Earlier this year, long-time Nintendo president Satoru Iwata passed away after a complications with a bile duct tumor at age 55. Since his death, company icons Shigeru Miyamotoa and Genyo Takeda have taken the helm as representative leaders for the revered video game company. On September 14, Nintendo officially announced Iwata’s successor, Tatsumi Kimishima.

While Tatsumi Kimishima is no stranger to the game industry, his roots lie deeply buried within the business side of the industry. Kimishima previously served as President of The Pokémon Company, followed by his five-year run as the President of Nintendo America from 2001-2006. In 2006, Kimishima became the division’s CEO and found himself promoted to Managing Director of Nintendo’s international parent corporation, Nintendo Co.

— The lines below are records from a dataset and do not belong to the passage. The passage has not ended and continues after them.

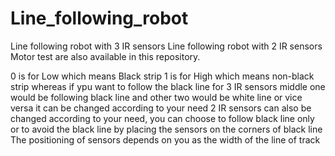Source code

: # Line_following_robot
Line following robot with 3 IR sensors
Line following robot with 2 IR sensors
Motor test are also available in this repository.


0 is for Low which means Black strip
1 is for High which means non-black strip
whereas if ypu want to follow the black line for 3 IR sensors middle one would be following black line and other two would be white line or vice versa it can be changed according to your need 
2 IR sensors can also be changed according to your need, you can choose to follow black line only or to avoid the black line by placing the sensors on the corners of black line
The positioning of sensors depends on you as the width of the line of track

Ltd, in 2013. Before his time in the video game industry, Kimishima worked at the Sanwa Bank in Japan for nearly three decades.

According to Japanese publication Nikkei, “Kimishima has no experience developing games and acknowledges being a weak player.” Regardless of his discrepancies, Nintendo pushed for Kimishima’s ample managerial experience – even going as far as to disregard Iwata’s ideal successors. Kimishima is placed in an untraditional situation, as age 65 is Nintendo’s retirement age for non-directors.

Both Shigeru Miyamoto and Genyo Takeda will remain senior managing directors, in addition to acting as representative directors of the company, placing them in a position to advise Kimishima to the best of their ability. David Gipson, Head of Research for analyst group Macquarie, believes Kimishima “is meant to buy time for [Nintendo] to prepare the next president for the role.”

During the press conference, Nintendo said the decision to appoint Kimishima as president is meant to “strengthen and enhance the management structure of the company.”

Back in March, Nintendo announced its partnership with social game developer and entertainment content distributor DeNA Co., Ltd. Kimishima’s designation appears to come at the perfect time to pave the road for Nintendo’s financial success with their venture into the mobile game sector with their augmented reality game, “Pokémon Go,” which is expected to launch in 2016. Polygon speculates Kimishima will retire from the company shorty thereafter, handing the reigns over to younger management.

According to Nikkei, “Kimishima correctly predicted at the Wii U’s launch that the product would fail because it was too much like the original Wii.”

While it remains to be seen if the new president can turn things around for the struggling console—one thing is clear—Kimishima has his work cut out for him.